[[ Available records, beginning ]]

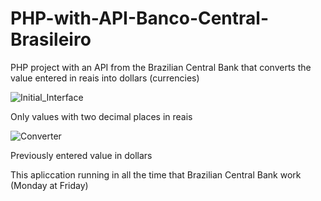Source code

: # PHP-with-API-Banco-Central-Brasileiro
PHP project with an API from the Brazilian Central Bank that converts the value entered in reais into dollars (currencies)

![Initial_Interface](https://i.imgur.com/dyXCZJ9.png)
<p> Only values ​​with two decimal places in reais <p>


![Converter](https://i.imgur.com/ci43xJy.png)
<p> Previously entered value in dollars <p>

<p> This apliccation running in all the time that Brazilian Central Bank work (Monday at Friday) <p>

[[ Available records, end ]]

→ Task to carry out: Copy out each line of the data in which the word "Bank" appears.

→ Answer for this exercise:
PHP project with an API from the Brazilian Central Bank that converts the value entered in reais into dollars (currencies)
<p> This apliccation running in all the time that Brazilian Central Bank work (Monday at Friday) <p>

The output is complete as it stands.